__WORK TO COMPLETE__
From the entries that follow, copy exactly the lines beginning at the line holding "## NavMesh Modifier" and continuing through the line holding "- Remove 속성을".

__DATA RECORDS__
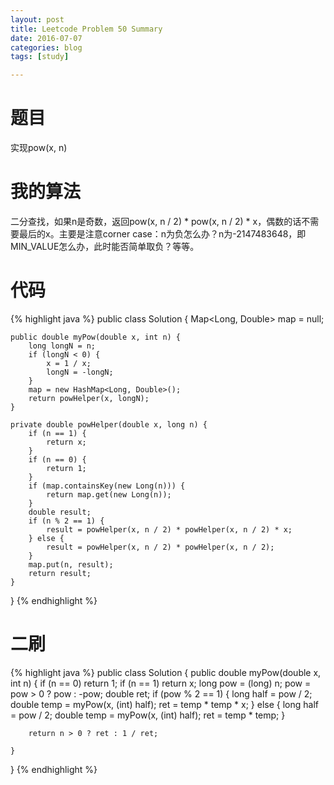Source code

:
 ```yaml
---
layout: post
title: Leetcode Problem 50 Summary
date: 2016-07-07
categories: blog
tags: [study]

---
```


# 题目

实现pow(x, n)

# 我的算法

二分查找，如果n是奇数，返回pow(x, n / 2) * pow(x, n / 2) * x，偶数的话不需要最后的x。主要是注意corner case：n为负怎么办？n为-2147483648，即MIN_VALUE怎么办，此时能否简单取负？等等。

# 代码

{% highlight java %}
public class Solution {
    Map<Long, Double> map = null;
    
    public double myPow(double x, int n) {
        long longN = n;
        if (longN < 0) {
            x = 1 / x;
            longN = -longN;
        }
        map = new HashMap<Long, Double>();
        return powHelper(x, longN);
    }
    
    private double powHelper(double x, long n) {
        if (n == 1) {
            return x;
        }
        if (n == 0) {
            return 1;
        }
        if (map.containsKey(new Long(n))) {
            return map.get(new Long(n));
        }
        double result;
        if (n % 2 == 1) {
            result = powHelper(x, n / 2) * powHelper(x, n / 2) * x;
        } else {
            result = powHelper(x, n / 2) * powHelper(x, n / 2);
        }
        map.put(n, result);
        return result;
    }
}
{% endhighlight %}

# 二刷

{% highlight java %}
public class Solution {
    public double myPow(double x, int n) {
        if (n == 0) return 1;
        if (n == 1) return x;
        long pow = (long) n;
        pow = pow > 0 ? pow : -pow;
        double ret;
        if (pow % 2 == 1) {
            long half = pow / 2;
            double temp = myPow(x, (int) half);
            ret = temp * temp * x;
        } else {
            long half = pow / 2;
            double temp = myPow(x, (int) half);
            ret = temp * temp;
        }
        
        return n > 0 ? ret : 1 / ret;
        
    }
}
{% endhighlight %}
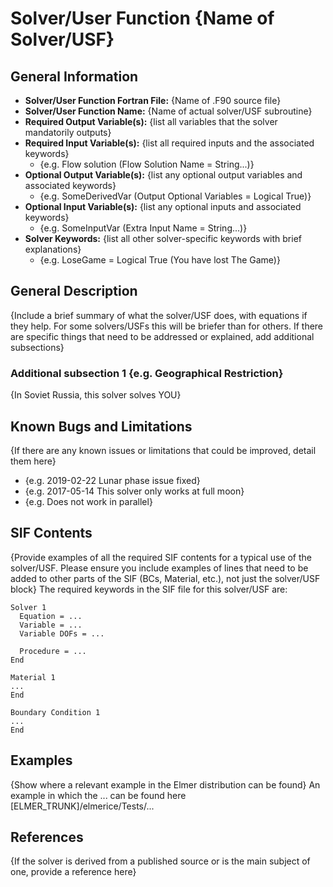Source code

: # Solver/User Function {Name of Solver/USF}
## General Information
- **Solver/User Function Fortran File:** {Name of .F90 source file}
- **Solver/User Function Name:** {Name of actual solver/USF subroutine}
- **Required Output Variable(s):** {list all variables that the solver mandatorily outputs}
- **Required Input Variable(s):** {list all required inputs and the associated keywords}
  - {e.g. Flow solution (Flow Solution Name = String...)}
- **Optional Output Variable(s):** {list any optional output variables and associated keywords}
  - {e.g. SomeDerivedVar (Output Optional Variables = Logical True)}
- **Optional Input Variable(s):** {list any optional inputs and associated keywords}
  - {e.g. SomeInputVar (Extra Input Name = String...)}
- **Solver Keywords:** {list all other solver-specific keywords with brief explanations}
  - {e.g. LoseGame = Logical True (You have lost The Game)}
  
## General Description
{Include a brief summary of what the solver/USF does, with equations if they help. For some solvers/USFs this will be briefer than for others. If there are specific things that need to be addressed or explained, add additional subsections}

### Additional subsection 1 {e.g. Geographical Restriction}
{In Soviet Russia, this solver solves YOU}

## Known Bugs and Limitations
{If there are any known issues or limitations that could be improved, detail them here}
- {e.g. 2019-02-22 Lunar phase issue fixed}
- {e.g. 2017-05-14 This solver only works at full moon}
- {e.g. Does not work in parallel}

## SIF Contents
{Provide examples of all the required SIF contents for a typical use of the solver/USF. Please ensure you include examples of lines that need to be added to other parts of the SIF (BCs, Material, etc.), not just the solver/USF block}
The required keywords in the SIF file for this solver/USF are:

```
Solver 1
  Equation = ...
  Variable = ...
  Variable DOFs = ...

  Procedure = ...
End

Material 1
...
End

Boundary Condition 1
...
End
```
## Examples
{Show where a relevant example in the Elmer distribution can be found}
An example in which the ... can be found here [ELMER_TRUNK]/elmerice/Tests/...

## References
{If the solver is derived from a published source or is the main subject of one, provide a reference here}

--

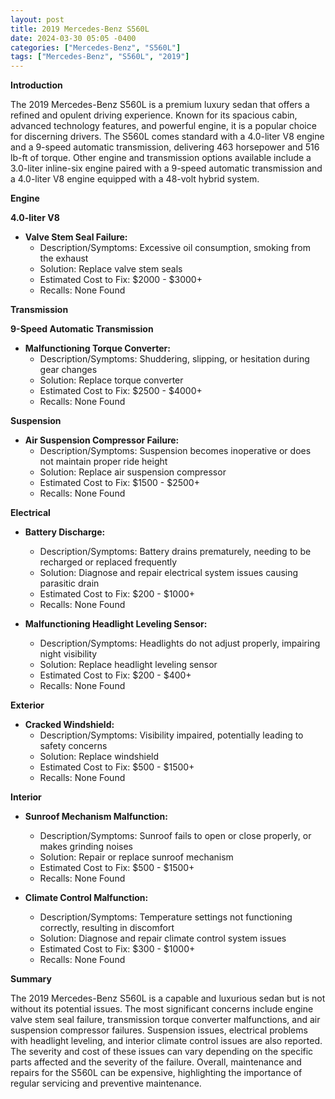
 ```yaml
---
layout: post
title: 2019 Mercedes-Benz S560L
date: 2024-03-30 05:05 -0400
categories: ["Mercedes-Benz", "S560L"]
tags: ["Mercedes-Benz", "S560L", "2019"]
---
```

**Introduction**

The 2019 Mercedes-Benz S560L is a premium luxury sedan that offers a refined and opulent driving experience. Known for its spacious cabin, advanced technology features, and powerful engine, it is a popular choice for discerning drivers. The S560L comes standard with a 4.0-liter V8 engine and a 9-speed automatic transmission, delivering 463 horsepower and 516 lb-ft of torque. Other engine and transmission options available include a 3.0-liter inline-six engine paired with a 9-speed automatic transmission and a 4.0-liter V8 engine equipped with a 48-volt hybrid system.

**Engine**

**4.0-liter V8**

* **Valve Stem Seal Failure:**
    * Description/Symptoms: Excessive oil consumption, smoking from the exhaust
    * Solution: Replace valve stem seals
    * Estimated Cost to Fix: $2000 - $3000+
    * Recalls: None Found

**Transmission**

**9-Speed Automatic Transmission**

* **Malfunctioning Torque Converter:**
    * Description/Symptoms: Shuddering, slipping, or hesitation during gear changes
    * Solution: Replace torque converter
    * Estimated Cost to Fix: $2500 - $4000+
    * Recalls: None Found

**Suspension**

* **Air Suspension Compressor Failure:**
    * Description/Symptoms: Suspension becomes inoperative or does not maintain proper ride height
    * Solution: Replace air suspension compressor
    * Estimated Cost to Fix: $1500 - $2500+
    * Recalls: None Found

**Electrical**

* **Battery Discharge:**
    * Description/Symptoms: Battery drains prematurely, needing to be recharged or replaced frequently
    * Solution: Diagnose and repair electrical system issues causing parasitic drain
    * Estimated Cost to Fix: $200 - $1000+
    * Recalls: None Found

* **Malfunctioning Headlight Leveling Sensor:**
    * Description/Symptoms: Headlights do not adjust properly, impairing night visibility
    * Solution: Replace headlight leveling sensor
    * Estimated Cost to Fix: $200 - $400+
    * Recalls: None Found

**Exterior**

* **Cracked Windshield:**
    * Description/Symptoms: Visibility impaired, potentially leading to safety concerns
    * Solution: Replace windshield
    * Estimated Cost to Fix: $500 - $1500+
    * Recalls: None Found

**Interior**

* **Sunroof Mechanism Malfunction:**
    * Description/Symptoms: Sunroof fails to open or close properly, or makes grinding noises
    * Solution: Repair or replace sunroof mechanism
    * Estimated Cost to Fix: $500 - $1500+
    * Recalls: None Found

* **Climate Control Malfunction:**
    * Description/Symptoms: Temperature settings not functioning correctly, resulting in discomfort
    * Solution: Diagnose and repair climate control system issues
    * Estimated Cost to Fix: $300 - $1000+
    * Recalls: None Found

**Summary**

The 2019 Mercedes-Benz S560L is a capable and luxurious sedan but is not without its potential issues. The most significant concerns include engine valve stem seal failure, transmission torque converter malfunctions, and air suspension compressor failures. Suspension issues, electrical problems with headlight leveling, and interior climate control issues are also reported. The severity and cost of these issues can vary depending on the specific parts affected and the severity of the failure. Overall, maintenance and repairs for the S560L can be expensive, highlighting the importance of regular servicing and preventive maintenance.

...

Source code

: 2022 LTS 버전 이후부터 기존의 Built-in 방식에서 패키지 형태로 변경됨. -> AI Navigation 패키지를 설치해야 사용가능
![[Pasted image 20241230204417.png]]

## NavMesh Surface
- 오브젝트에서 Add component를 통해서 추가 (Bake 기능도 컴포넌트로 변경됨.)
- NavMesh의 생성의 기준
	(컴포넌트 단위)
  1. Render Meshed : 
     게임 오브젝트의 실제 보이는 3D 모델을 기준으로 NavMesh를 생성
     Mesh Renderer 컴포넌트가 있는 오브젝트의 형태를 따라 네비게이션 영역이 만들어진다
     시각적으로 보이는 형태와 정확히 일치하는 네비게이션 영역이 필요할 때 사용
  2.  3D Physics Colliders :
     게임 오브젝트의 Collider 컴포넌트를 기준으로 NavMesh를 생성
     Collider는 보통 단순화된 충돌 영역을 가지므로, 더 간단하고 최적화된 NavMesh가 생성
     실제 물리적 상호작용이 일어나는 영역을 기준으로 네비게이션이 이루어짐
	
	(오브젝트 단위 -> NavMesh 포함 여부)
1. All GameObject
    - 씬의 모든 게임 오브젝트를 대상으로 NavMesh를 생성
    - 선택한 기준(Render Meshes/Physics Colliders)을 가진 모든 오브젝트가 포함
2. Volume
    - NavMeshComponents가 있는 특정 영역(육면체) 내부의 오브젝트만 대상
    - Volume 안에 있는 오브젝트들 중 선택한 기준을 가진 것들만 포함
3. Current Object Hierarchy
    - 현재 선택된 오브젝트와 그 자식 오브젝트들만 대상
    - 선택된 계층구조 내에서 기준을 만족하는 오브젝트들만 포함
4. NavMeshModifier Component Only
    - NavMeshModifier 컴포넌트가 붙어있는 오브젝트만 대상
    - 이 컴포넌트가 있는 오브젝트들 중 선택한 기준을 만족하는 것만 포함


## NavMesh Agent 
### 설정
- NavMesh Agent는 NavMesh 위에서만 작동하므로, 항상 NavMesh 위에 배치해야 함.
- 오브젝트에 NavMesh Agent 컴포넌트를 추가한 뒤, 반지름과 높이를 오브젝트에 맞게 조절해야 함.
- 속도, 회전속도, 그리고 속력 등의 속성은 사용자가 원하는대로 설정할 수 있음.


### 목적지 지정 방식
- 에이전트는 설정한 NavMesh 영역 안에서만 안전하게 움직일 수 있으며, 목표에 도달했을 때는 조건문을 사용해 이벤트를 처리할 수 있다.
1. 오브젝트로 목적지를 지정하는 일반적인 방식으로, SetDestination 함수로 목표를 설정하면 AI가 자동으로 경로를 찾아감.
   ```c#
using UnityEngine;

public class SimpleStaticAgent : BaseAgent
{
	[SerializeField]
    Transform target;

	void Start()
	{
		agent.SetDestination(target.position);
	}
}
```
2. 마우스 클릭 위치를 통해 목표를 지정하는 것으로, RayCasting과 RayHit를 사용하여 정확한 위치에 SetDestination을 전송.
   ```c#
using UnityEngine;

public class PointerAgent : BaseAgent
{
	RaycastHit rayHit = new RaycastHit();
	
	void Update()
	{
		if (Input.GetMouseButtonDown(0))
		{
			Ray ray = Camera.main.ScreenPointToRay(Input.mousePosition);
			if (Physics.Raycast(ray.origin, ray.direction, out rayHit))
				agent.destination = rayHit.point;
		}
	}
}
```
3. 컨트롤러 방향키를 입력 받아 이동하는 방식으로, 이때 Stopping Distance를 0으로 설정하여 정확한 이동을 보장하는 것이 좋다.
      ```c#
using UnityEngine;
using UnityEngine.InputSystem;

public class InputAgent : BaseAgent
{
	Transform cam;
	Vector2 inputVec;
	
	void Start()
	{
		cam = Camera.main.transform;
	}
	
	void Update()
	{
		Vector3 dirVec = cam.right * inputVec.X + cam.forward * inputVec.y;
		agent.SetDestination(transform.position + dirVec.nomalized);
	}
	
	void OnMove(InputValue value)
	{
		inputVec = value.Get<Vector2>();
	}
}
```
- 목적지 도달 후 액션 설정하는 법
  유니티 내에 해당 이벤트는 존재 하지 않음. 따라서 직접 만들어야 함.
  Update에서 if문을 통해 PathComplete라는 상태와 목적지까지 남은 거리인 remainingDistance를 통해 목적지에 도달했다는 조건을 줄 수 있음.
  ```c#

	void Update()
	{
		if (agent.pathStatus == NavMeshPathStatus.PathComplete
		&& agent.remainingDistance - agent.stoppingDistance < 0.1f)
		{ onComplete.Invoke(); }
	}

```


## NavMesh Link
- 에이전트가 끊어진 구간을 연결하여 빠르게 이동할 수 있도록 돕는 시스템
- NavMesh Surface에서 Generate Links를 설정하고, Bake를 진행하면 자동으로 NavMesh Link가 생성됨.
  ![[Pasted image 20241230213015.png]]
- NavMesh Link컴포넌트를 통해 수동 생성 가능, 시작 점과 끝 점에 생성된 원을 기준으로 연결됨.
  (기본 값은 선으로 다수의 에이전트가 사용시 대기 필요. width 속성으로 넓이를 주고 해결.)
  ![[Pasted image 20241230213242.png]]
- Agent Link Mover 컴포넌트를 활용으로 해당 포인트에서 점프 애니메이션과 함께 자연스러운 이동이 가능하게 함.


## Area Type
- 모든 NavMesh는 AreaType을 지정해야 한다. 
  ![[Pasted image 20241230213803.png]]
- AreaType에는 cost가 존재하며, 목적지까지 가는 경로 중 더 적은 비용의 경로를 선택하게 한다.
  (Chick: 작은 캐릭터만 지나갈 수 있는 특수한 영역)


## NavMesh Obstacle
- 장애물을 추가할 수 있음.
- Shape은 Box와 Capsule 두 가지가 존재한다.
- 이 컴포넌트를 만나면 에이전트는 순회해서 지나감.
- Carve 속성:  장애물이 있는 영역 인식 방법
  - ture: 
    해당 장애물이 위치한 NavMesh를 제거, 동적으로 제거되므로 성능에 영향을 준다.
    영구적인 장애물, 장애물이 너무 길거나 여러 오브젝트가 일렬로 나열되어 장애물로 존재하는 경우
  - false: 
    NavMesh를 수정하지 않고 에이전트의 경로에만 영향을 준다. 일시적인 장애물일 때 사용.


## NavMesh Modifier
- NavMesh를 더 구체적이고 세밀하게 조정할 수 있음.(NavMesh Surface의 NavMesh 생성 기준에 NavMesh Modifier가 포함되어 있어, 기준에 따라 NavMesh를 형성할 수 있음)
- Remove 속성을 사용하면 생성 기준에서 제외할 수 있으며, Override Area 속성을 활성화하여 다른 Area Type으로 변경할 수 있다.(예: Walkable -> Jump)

__ANSWER TO THE EXERCISE__
## NavMesh Modifier
- NavMesh를 더 구체적이고 세밀하게 조정할 수 있음.(NavMesh Surface의 NavMesh 생성 기준에 NavMesh Modifier가 포함되어 있어, 기준에 따라 NavMesh를 형성할 수 있음)
- Remove 속성을 사용하면 생성 기준에서 제외할 수 있으며, Override Area 속성을 활성화하여 다른 Area Type으로 변경할 수 있다.(예: Walkable -> Jump)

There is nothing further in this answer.